Top of Raw data

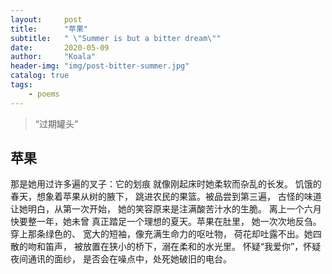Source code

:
 ```yaml
---
layout:     post
title:      "苹果"
subtitle:   " \"Summer is but a bitter dream\""
date:       2020-05-09
author:     "Koala"
header-img: "img/post-bitter-summer.jpg"
catalog: true
tags:
    - poems
---
```


> “过期罐头”

<p id = "build"></p>

## 苹果
那是她用过许多遍的叉子：它的划痕
就像刚起床时她柔软而杂乱的长发。
饥饿的春天，想象着苹果从树的腋下，
跳进农民的果篮。被品尝到第三遍，
古怪的味道让她明白，从第一次开始，
她的笑容原来是注满酸苦汁水的生脆。
离上一个六月快要整一年，她未曾
真正踏足一个理想的夏天。苹果在肚里，
她一次次地反刍。穿上那条绿色的、
宽大的短袖，像充满生命力的呕吐物，
荷花却吐露不出。她四散的吻和笛声，
被放置在狭小的桥下，溺在柔和的水光里。
怀疑“我爱你”，怀疑夜间通讯的面纱，
是否会在噪点中，处死她破旧的电台。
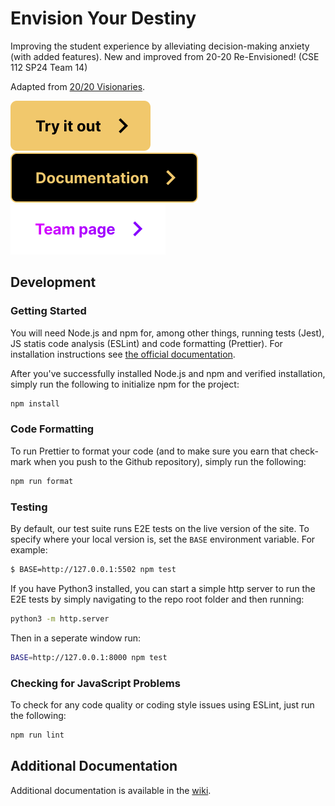 # Envision Your Destiny

Improving the student experience by alleviating decision-making anxiety (with added features). New and improved from 20-20 Re-Envisioned! (CSE 112 SP24 Team 14)

Adapted from [20/20 Visionaries](./admin/team.md).

[![Try it out button](./docs/images/try-button.svg)](https://20-20reenvisioned.github.io/Refactored-fortune-teller/source/home-page/)
[![Documentation button](./docs/images/docs-button.svg)](https://20-20reenvisioned.github.io/Refactored-fortune-teller/JSDOCs/)
[![Team page button](./docs/images/team-page-button.svg)](./admin/team.md)

## Development

### Getting Started

You will need Node.js and npm for, among other things, running tests (Jest), JS statis code analysis (ESLint) and code formatting (Prettier). For installation instructions see [the official documentation](https://docs.npmjs.com/downloading-and-installing-node-js-and-npm).

After you've successfully installed Node.js and npm and verified installation, simply run the following to initialize npm for the project:

```sh
npm install
```

### Code Formatting

To run Prettier to format your code (and to make sure you earn that check-mark when you push to the Github repository), simply run the following:

```sh
npm run format
```

### Testing

By default, our test suite runs E2E tests on the live version of the site. To specify where your local version is, set the `BASE` environment variable. For example:

```sh
$ BASE=http://127.0.0.1:5502 npm test
```

If you have Python3 installed, you can start a simple http server to run the E2E tests by simply navigating to the repo root folder and then running:

```sh
python3 -m http.server
```

Then in a seperate window run:

```sh
BASE=http://127.0.0.1:8000 npm test
```

### Checking for JavaScript Problems

To check for any code quality or coding style issues using ESLint, just run the following:

```sh
npm run lint
```

## Additional Documentation

Additional documentation is available in the [wiki](https://github.com/20-20REENVISIONED/Refactored-fortune-teller/wiki).
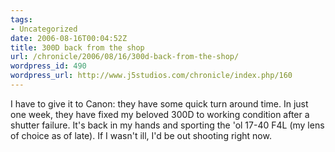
 ```yaml
---
tags:
- Uncategorized
date: 2006-08-16T00:04:52Z
title: 300D back from the shop
url: /chronicle/2006/08/16/300d-back-from-the-shop/
wordpress_id: 490
wordpress_url: http://www.j5studios.com/chronicle/index.php/160
---
```


I have to give it to Canon: they have some quick turn around time.  In just one week, they have fixed my beloved 300D to working condition after a shutter failure.  It's back in my hands and sporting the 'ol 17-40 F4L (my lens of choice as of late).  If I wasn't ill, I'd be out shooting right now.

Bottom of Raw data

Skipping any pictures, transcribe the full listing exactly.

*Result of the task*:
Source code

:
 ```yaml
---
layout:     post
title:      "苹果"
subtitle:   " \"Summer is but a bitter dream\""
date:       2020-05-09
author:     "Koala"
header-img: "img/post-bitter-summer.jpg"
catalog: true
tags:
    - poems
---
```


> “过期罐头”

<p id = "build"></p>

## 苹果
那是她用过许多遍的叉子：它的划痕
就像刚起床时她柔软而杂乱的长发。
饥饿的春天，想象着苹果从树的腋下，
跳进农民的果篮。被品尝到第三遍，
古怪的味道让她明白，从第一次开始，
她的笑容原来是注满酸苦汁水的生脆。
离上一个六月快要整一年，她未曾
真正踏足一个理想的夏天。苹果在肚里，
她一次次地反刍。穿上那条绿色的、
宽大的短袖，像充满生命力的呕吐物，
荷花却吐露不出。她四散的吻和笛声，
被放置在狭小的桥下，溺在柔和的水光里。
怀疑“我爱你”，怀疑夜间通讯的面纱，
是否会在噪点中，处死她破旧的电台。
 # Envision Your Destiny

Improving the student experience by alleviating decision-making anxiety (with added features). New and improved from 20-20 Re-Envisioned! (CSE 112 SP24 Team 14)

Adapted from [20/20 Visionaries](./admin/team.md).

[![Try it out button](./docs/images/try-button.svg)](https://20-20reenvisioned.github.io/Refactored-fortune-teller/source/home-page/)
[![Documentation button](./docs/images/docs-button.svg)](https://20-20reenvisioned.github.io/Refactored-fortune-teller/JSDOCs/)
[![Team page button](./docs/images/team-page-button.svg)](./admin/team.md)

## Development

### Getting Started

You will need Node.js and npm for, among other things, running tests (Jest), JS statis code analysis (ESLint) and code formatting (Prettier). For installation instructions see [the official documentation](https://docs.npmjs.com/downloading-and-installing-node-js-and-npm).

After you've successfully installed Node.js and npm and verified installation, simply run the following to initialize npm for the project:

```sh
npm install
```

### Code Formatting

To run Prettier to format your code (and to make sure you earn that check-mark when you push to the Github repository), simply run the following:

```sh
npm run format
```

### Testing

By default, our test suite runs E2E tests on the live version of the site. To specify where your local version is, set the `BASE` environment variable. For example:

```sh
$ BASE=http://127.0.0.1:5502 npm test
```

If you have Python3 installed, you can start a simple http server to run the E2E tests by simply navigating to the repo root folder and then running:

```sh
python3 -m http.server
```

Then in a seperate window run:

```sh
BASE=http://127.0.0.1:8000 npm test
```

### Checking for JavaScript Problems

To check for any code quality or coding style issues using ESLint, just run the following:

```sh
npm run lint
```

## Additional Documentation

Additional documentation is available in the [wiki](https://github.com/20-20REENVISIONED/Refactored-fortune-teller/wiki).
 ```yaml
---
tags:
- Uncategorized
date: 2006-08-16T00:04:52Z
title: 300D back from the shop
url: /chronicle/2006/08/16/300d-back-from-the-shop/
wordpress_id: 490
wordpress_url: http://www.j5studios.com/chronicle/index.php/160
---
```


I have to give it to Canon: they have some quick turn around time.  In just one week, they have fixed my beloved 300D to working condition after a shutter failure.  It's back in my hands and sporting the 'ol 17-40 F4L (my lens of choice as of late).  If I wasn't ill, I'd be out shooting right now.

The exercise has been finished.